# PROBLEM REQUIREMENTS:
If a line in the records below contains the word "erase", copy it out.

*** EXTRACTED RECORDS Section Begins ***

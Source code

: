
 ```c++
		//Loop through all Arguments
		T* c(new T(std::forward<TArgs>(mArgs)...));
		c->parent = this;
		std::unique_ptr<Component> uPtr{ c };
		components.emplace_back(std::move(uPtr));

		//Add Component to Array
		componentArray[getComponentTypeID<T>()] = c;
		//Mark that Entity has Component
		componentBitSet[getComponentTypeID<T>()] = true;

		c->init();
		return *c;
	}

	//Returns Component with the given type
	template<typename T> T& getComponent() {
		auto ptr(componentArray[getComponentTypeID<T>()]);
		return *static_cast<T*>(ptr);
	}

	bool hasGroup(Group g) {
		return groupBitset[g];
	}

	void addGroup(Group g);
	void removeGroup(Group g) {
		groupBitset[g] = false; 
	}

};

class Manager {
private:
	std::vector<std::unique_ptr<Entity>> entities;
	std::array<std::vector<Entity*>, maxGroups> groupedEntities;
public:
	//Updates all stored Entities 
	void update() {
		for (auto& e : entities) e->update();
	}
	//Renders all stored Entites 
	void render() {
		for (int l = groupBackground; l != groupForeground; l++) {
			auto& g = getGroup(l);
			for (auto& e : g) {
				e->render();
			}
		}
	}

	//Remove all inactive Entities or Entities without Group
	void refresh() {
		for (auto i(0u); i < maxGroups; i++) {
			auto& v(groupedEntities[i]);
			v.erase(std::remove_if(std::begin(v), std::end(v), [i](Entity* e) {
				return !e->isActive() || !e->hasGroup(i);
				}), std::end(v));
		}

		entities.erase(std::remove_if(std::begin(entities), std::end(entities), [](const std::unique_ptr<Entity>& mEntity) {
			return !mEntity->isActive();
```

*** EXTRACTED RECORDS Section Ends ***

# ANSWER BOX:
			v.erase(std::remove_if(std::begin(v), std::end(v), [i](Entity* e) {
		entities.erase(std::remove_if(std::begin(entities), std::end(entities), [](const std::unique_ptr<Entity>& mEntity) {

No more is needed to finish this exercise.